→ **Action item**
Please print every record below exactly as written, leaving out the pictures.

→ **Records to use**
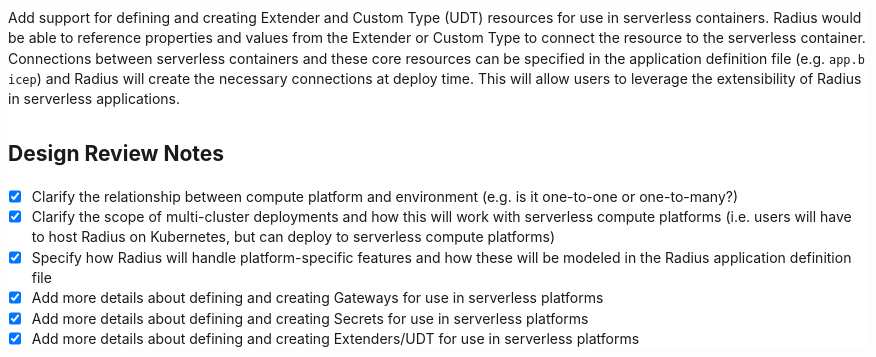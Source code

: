 Add support for defining and creating Extender and Custom Type (UDT) resources for use in serverless containers. Radius would be able to reference properties and values from the Extender or Custom Type to connect the resource to the serverless container. Connections between serverless containers and these core resources can be specified in the application definition file (e.g. `app.bicep`) and Radius will create the necessary connections at deploy time. This will allow users to leverage the extensibility of Radius in serverless applications.

## Design Review Notes
- [x] Clarify the relationship between compute platform and environment (e.g. is it one-to-one or one-to-many?)
- [x] Clarify the scope of multi-cluster deployments and how this will work with serverless compute platforms (i.e. users will have to host Radius on Kubernetes, but can deploy to serverless compute platforms)
- [x] Specify how Radius will handle platform-specific features and how these will be modeled in the Radius application definition file
- [x] Add more details about defining and creating Gateways for use in serverless platforms
- [x] Add more details about defining and creating Secrets for use in serverless platforms
- [x] Add more details about defining and creating Extenders/UDT for use in serverless platforms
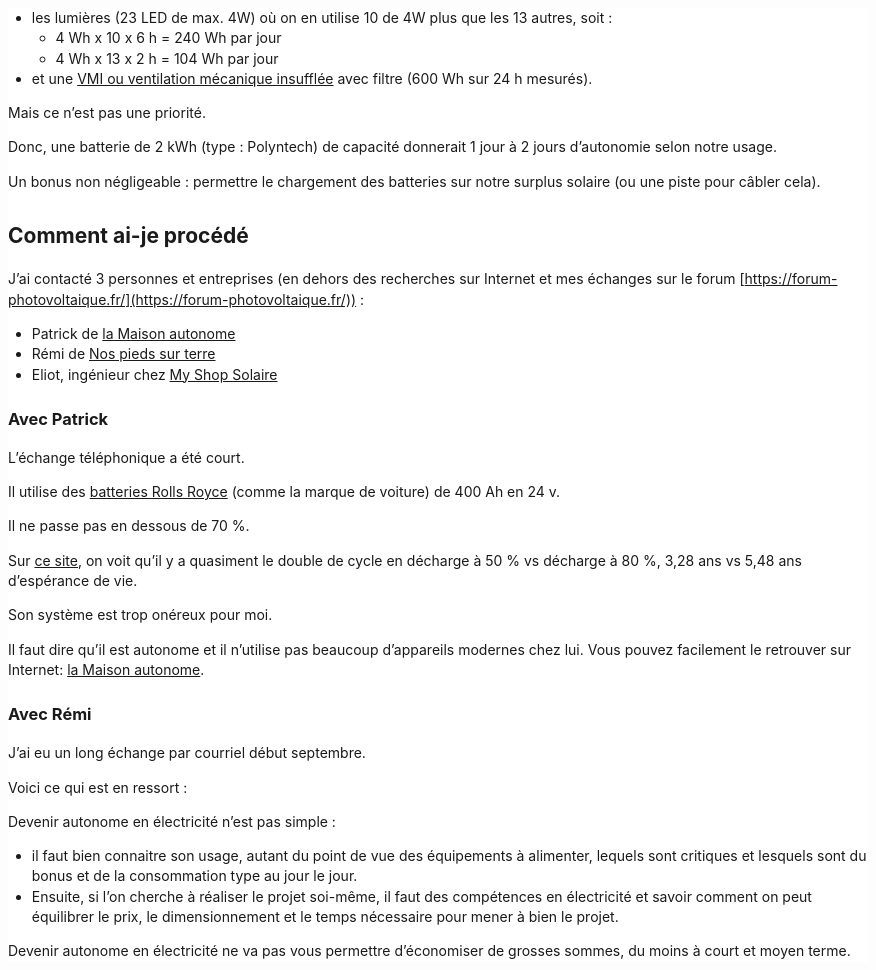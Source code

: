 - les lumières (23 LED de max. 4W) où on en utilise 10 de 4W plus que les 13 autres, soit :
  - 4 Wh x 10 x 6 h = 240 Wh par jour
  - 4 Wh x 13 x 2 h = 104 Wh par jour
- et une [VMI ou ventilation mécanique insufflée](https://heero.fr/guide-travaux/ventilation/vmi/qu-est-ce-que-la-vmi/) avec filtre (600 Wh sur 24 h mesurés).

Mais ce n’est pas une priorité.

Donc, une batterie de 2 kWh (type : Polyntech) de capacité donnerait 1 jour à 2 jours d’autonomie selon notre usage.

Un bonus non négligeable : permettre le chargement des batteries sur notre surplus solaire (ou une piste pour câbler cela).

## Comment ai-je procédé

J’ai contacté 3 personnes et entreprises (en dehors des recherches sur Internet et mes échanges sur le forum [https://forum-photovoltaique.fr/](https://forum-photovoltaique.fr/)) :

- Patrick de [la Maison autonome](http://heol2.org/)
- Rémi de [Nos pieds sur terre](https://nospiedssurterre.fr/)
- Eliot, ingénieur chez [My Shop Solaire](https://www.myshop-solaire.com/)

### Avec Patrick

L’échange téléphonique a été court.

Il utilise des [batteries Rolls Royce](https://www.google.com/search?q=batteries+Rolls+Royce) (comme la marque de voiture) de 400 Ah en 24 v.

Il ne passe pas en dessous de 70 %.

Sur [ce site](https://www.elysun-store.fr/batterie-solaire-rolls-serie-4000-t-12-250.html), on voit qu’il y a quasiment le double de cycle en décharge à 50 % vs décharge à 80 %, 3,28 ans vs 5,48 ans d’espérance de vie.

Son système est trop onéreux pour moi.

Il faut dire qu’il est autonome et il n’utilise pas beaucoup d’appareils modernes chez lui. Vous pouvez facilement le retrouver sur Internet: [la Maison autonome](http://heol2.org/).

### Avec Rémi

J’ai eu un long échange par courriel début septembre.

Voici ce qui est en ressort :

Devenir autonome en électricité n’est pas simple :

- il faut bien connaitre son usage, autant du point de vue des équipements à alimenter, lequels sont critiques et lesquels sont du bonus et de la consommation type au jour le jour.
- Ensuite, si l’on cherche à réaliser le projet soi-même, il faut des compétences en électricité et savoir comment on peut équilibrer le prix, le dimensionnement et le temps nécessaire pour mener à bien le projet.

Devenir autonome en électricité ne va pas vous permettre d’économiser de grosses sommes, du moins à court et moyen terme.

→ **Reply to the exercise**
Source code

: Add support for defining and creating Extender and Custom Type (UDT) resources for use in serverless containers. Radius would be able to reference properties and values from the Extender or Custom Type to connect the resource to the serverless container. Connections between serverless containers and these core resources can be specified in the application definition file (e.g. `app.bicep`) and Radius will create the necessary connections at deploy time. This will allow users to leverage the extensibility of Radius in serverless applications.

## Design Review Notes
- [x] Clarify the relationship between compute platform and environment (e.g. is it one-to-one or one-to-many?)
- [x] Clarify the scope of multi-cluster deployments and how this will work with serverless compute platforms (i.e. users will have to host Radius on Kubernetes, but can deploy to serverless compute platforms)
- [x] Specify how Radius will handle platform-specific features and how these will be modeled in the Radius application definition file
- [x] Add more details about defining and creating Gateways for use in serverless platforms
- [x] Add more details about defining and creating Secrets for use in serverless platforms
- [x] Add more details about defining and creating Extenders/UDT for use in serverless platforms
Source code

: - les lumières (23 LED de max. 4W) où on en utilise 10 de 4W plus que les 13 autres, soit :
  - 4 Wh x 10 x 6 h = 240 Wh par jour
  - 4 Wh x 13 x 2 h = 104 Wh par jour
- et une [VMI ou ventilation mécanique insufflée](https://heero.fr/guide-travaux/ventilation/vmi/qu-est-ce-que-la-vmi/) avec filtre (600 Wh sur 24 h mesurés).

Mais ce n’est pas une priorité.

Donc, une batterie de 2 kWh (type : Polyntech) de capacité donnerait 1 jour à 2 jours d’autonomie selon notre usage.

Un bonus non négligeable : permettre le chargement des batteries sur notre surplus solaire (ou une piste pour câbler cela).

## Comment ai-je procédé

J’ai contacté 3 personnes et entreprises (en dehors des recherches sur Internet et mes échanges sur le forum [https://forum-photovoltaique.fr/](https://forum-photovoltaique.fr/)) :

- Patrick de [la Maison autonome](http://heol2.org/)
- Rémi de [Nos pieds sur terre](https://nospiedssurterre.fr/)
- Eliot, ingénieur chez [My Shop Solaire](https://www.myshop-solaire.com/)

### Avec Patrick

L’échange téléphonique a été court.

Il utilise des [batteries Rolls Royce](https://www.google.com/search?q=batteries+Rolls+Royce) (comme la marque de voiture) de 400 Ah en 24 v.

Il ne passe pas en dessous de 70 %.

Sur [ce site](https://www.elysun-store.fr/batterie-solaire-rolls-serie-4000-t-12-250.html), on voit qu’il y a quasiment le double de cycle en décharge à 50 % vs décharge à 80 %, 3,28 ans vs 5,48 ans d’espérance de vie.

Son système est trop onéreux pour moi.

Il faut dire qu’il est autonome et il n’utilise pas beaucoup d’appareils modernes chez lui. Vous pouvez facilement le retrouver sur Internet: [la Maison autonome](http://heol2.org/).

### Avec Rémi

J’ai eu un long échange par courriel début septembre.

Voici ce qui est en ressort :

Devenir autonome en électricité n’est pas simple :

- il faut bien connaitre son usage, autant du point de vue des équipements à alimenter, lequels sont critiques et lesquels sont du bonus et de la consommation type au jour le jour.
- Ensuite, si l’on cherche à réaliser le projet soi-même, il faut des compétences en électricité et savoir comment on peut équilibrer le prix, le dimensionnement et le temps nécessaire pour mener à bien le projet.

Devenir autonome en électricité ne va pas vous permettre d’économiser de grosses sommes, du moins à court et moyen terme.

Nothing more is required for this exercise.